Serious business

‘Round these parts, Christian churches of every stripe still sport roadside signs with changeable lettering, offering challenges to passers-by that are often corny but now and then actually inspiring.  The one I spied yesterday gave me a handle on thinking about doing business in these questionable times.

“The serious business of heaven,” it said, “is joy.”

This remarkable statement points to several things.  For one thing, grounded as we are in material greed, we seldom think of serious business and joy as having any relation at all.  These human experiences exist poles apart in our accustomed perspective.  For another, the statement suggests that heaven is involved in a continuing purpose, and not simply out there gloating.  And most importantly, the idea opens up to us the possibility that, like heaven, we can make joy our own serious business.

Possibly, this is the change we are beginning to realize.  Maybe the economic deflation can help us to reorient our purposes.  What if, as you go through your work day, you take the creation and realization of joy as your sole inspiration?  What if we learn to measure success by the quality of our emotions?  What if the richest person is the one who spreads the most joy?

Of course, changing to a new standard is a complex thing.  We’ve been so oppressed by the almighty dollar that most of us seldom experience natural joy.  We may be hard pressed to define it.  We may mistakenly think that material abundance equals joy, because we’ve never ventured beyond our lust and cravings.  To move to a standard of joy is to undertake a vision quest, to commit to nothing less than perfection.

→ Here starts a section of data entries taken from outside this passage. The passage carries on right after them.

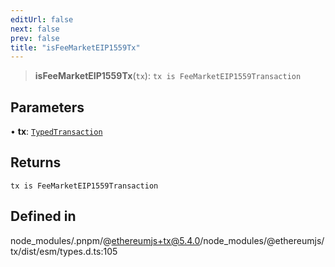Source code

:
```yaml
---
editUrl: false
next: false
prev: false
title: "isFeeMarketEIP1559Tx"
---
```


> **isFeeMarketEIP1559Tx**(`tx`): `tx is FeeMarketEIP1559Transaction`

## Parameters

• **tx**: [`TypedTransaction`](/reference/tevm/tx/type-aliases/typedtransaction/)

## Returns

`tx is FeeMarketEIP1559Transaction`

## Defined in

node\_modules/.pnpm/@ethereumjs+tx@5.4.0/node\_modules/@ethereumjs/tx/dist/esm/types.d.ts:105
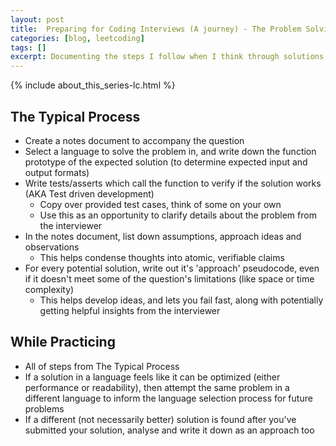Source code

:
 ```yaml
---
layout: post
title:  Preparing for Coding Interviews (A journey) - The Problem Solving Process
categories: [blog, leetcoding]
tags: []
excerpt: Documenting the steps I follow when I think through solutions for a programming problem
---
```


{% include about_this_series-lc.html %}

## The Typical Process 
- Create a notes document to accompany the question
- Select a language to solve the problem in, and write down the function prototype of the expected solution (to determine expected input and output formats)
- Write tests/asserts which call the function to verify if the solution works (AKA Test driven development)
    - Copy over provided test cases, think of some on your own
    - Use this as an opportunity to clarify details about the problem from the interviewer
- In the notes document, list down assumptions, approach ideas and observations
    - This helps condense thoughts into atomic, verifiable claims
- For every potential solution, write out it's 'approach' pseudocode, even if it doesn't meet some of the question's limitations (like space or time complexity)
    - This helps develop ideas, and lets you fail fast, along with potentially getting helpful insights from the interviewer


## While Practicing
- All of steps from The Typical Process
- If a solution in a language feels like it can be optimized (either performance or readability), then attempt the same problem in a different language to inform the language selection process for future problems
- If a different (not necessarily better) solution is found after you've submitted your solution, analyse and write it down as an approach too
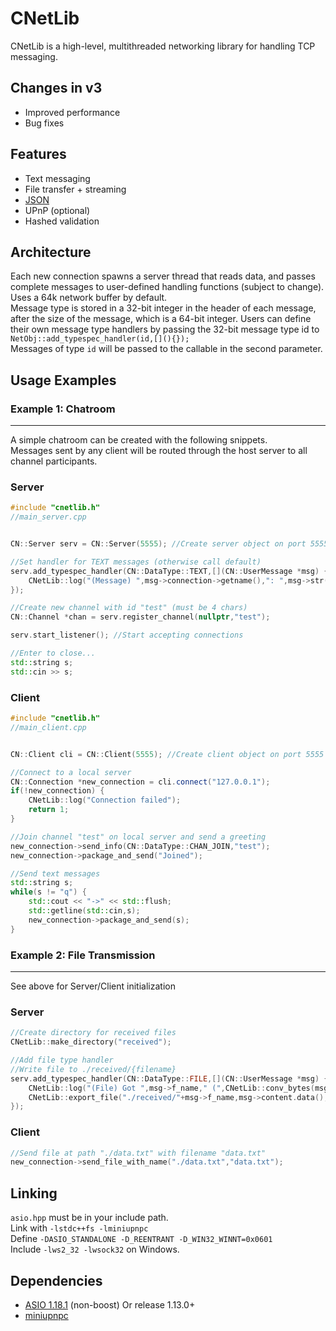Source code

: # CNetLib
CNetLib is a high-level, multithreaded networking library for handling TCP messaging.

## Changes in v3
* Improved performance
* Bug fixes

## Features
* Text messaging
* File transfer + streaming
* [JSON](https://github.com/gmbows/json-kvs)
* UPnP (optional)
* Hashed validation

## Architecture
Each new connection spawns a server thread that reads data, and passes complete messages to user-defined handling functions (subject to change). <br>
Uses a 64k network buffer by default. <br>
Message type is stored in a 32-bit integer in the header of each message, after the size of the message, which is a 64-bit integer.
Users can define their own message type handlers by passing the 32-bit message type id to `NetObj::add_typespec_handler(id,[](){});`<br>
Messages of type `id` will be passed to the callable in the second parameter.
## Usage Examples

### Example 1: Chatroom

<hr>

A simple chatroom can be created with the following snippets. <br>
Messages sent by any client will be routed through the host server to all channel participants.

### Server
```cpp
#include "cnetlib.h"
//main_server.cpp


CN::Server serv = CN::Server(5555); //Create server object on port 5555

//Set handler for TEXT messages (otherwise call default)
serv.add_typespec_handler(CN::DataType::TEXT,[](CN::UserMessage *msg) { 
	CNetLib::log("(Message) ",msg->connection->getname(),": ",msg->str());
});

//Create new channel with id "test" (must be 4 chars)
CN::Channel *chan = serv.register_channel(nullptr,"test");

serv.start_listener(); //Start accepting connections

//Enter to close...
std::string s;
std::cin >> s;
```

### Client
```cpp
#include "cnetlib.h"
//main_client.cpp


CN::Client cli = CN::Client(5555); //Create client object on port 5555

//Connect to a local server
CN::Connection *new_connection = cli.connect("127.0.0.1"); 
if(!new_connection) {
	CNetLib::log("Connection failed");
	return 1;
}

//Join channel "test" on local server and send a greeting
new_connection->send_info(CN::DataType::CHAN_JOIN,"test");
new_connection->package_and_send("Joined");

//Send text messages
std::string s;
while(s != "q") {
	std::cout << "->" << std::flush; 
	std::getline(std::cin,s);
	new_connection->package_and_send(s);
}
```

### Example 2: File Transmission
<hr>
See above for Server/Client initialization

### Server
```cpp
//Create directory for received files
CNetLib::make_directory("received");

//Add file type handler
//Write file to ./received/{filename}
serv.add_typespec_handler(CN::DataType::FILE,[](CN::UserMessage *msg) {
	CNetLib::log("(File) Got ",msg->f_name," (",CNetLib::conv_bytes(msg->size));
	CNetLib::export_file("./received/"+msg->f_name,msg->content.data(),msg->size);
});
```

### Client

```cpp
//Send file at path "./data.txt" with filename "data.txt"
new_connection->send_file_with_name("./data.txt","data.txt");
```

## Linking

`asio.hpp` must be in your include path.  <br>
Link with `-lstdc++fs -lminiupnpc` <br>
Define `-DASIO_STANDALONE -D_REENTRANT -D_WIN32_WINNT=0x0601` <br>
Include `-lws2_32 -lwsock32` on Windows.

## Dependencies
* [ASIO 1.18.1](https://sourceforge.net/projects/asio/files/asio/1.18.1%20%28Stable%29/) (non-boost) Or release 1.13.0+ <br>
* [miniupnpc](https://github.com/miniupnp/miniupnp/tree/master/miniupnpc)


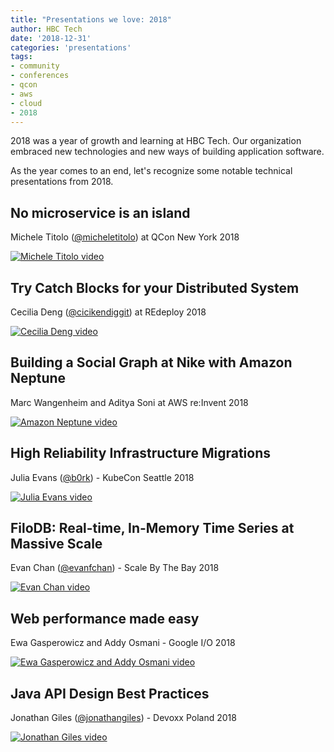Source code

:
 ```yaml
---
title: "Presentations we love: 2018"
author: HBC Tech
date: '2018-12-31'
categories: 'presentations'
tags:
- community
- conferences
- qcon
- aws
- cloud
- 2018
---
```


2018 was a year of growth and learning at HBC Tech. Our organization embraced new technologies and new ways of building application software.

As the year comes to an end, let's recognize some notable technical presentations from 2018.

## No microservice is an island
Michele Titolo ([@micheletitolo](https://twitter.com/micheletitolo)) at QCon New York 2018

[![Michele Titolo video](https://img.youtube.com/vi/VOlpKO9AbyA/0.jpg)](https://www.youtube.com/watch?v=VOlpKO9AbyA "No microservice is an island")

## Try Catch Blocks for your Distributed System
Cecilia Deng ([@cicikendiggit](https://twitter.com/cicikendiggit)) at REdeploy 2018

[![Cecilia Deng video](https://img.youtube.com/vi/id9RyN6WWC4/0.jpg)](https://www.youtube.com/watch?v=id9RyN6WWC4 "Try Catch Blocks for your Distributed System")

## Building a Social Graph at Nike with Amazon Neptune
Marc Wangenheim and Aditya Soni at AWS re:Invent 2018

[![Amazon Neptune video](https://img.youtube.com/vi/f7FSpT7jrX4/0.jpg)](https://www.youtube.com/watch?v=f7FSpT7jrX4 "Building a Social Graph at Nike with Amazon Neptune")

## High Reliability Infrastructure Migrations
Julia Evans ([@b0rk](https://twitter.com/b0rk)) - KubeCon Seattle 2018

[![Julia Evans video](https://img.youtube.com/vi/obB2IvCv-K0/0.jpg)](https://www.youtube.com/watch?v=obB2IvCv-K0 "High Reliability Infrastructure Migrations")

## FiloDB: Real-time, In-Memory Time Series at Massive Scale
Evan Chan ([@evanfchan](https://twitter.com/evanfchan)) - Scale By The Bay 2018

[![Evan Chan video](https://img.youtube.com/vi/EkIZPZbMoNE/0.jpg)](https://www.youtube.com/watch?v=EkIZPZbMoNE "FiloDB: Real-time, In-Memory Time Series at Massive Scale")

## Web performance made easy
Ewa Gasperowicz and Addy Osmani - Google I/O 2018

[![Ewa Gasperowicz and Addy Osmani video](https://img.youtube.com/vi/Mv-l3-tJgGk/0.jpg)](https://www.youtube.com/watch?v=Mv-l3-tJgGk "Web performance made easy")

## Java API Design Best Practices
Jonathan Giles ([@jonathangiles](https://twitter.com/jonathangiles)) - Devoxx Poland 2018

[![Jonathan Giles video](https://img.youtube.com/vi/nRNUQS7IkUM/0.jpg)](https://www.youtube.com/watch?v=nRNUQS7IkUM "Java API Design Best Practices")

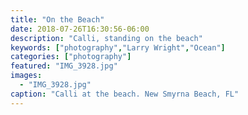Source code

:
 ```yaml
---
title: "On the Beach"
date: 2018-07-26T16:30:56-06:00
description: "Calli, standing on the beach"
keywords: ["photography","Larry Wright","Ocean"]
categories: ["photography"]
featured: "IMG_3928.jpg"
images:
  - "IMG_3928.jpg"
caption: "Calli at the beach. New Smyrna Beach, FL"
---
```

So the question becomes, how can I find my joy?  Where do I look, and how do I recognize it?  How do I pay the bills if my focus is on joy and not on money?  These are certainly practical considerations, and I intend to study them here over the next few weeks.  My writings are often heavily philosophical, and it’s likely that readers seek more specificity.  I know I do.  The bigger picture always comes clear to me far before the details emerge; but plans mean nothing unless they’re implemented.  So I invite you to tag along with me as we ferret out the means by which we can re-invent the meaning of commerce in our turbulent world.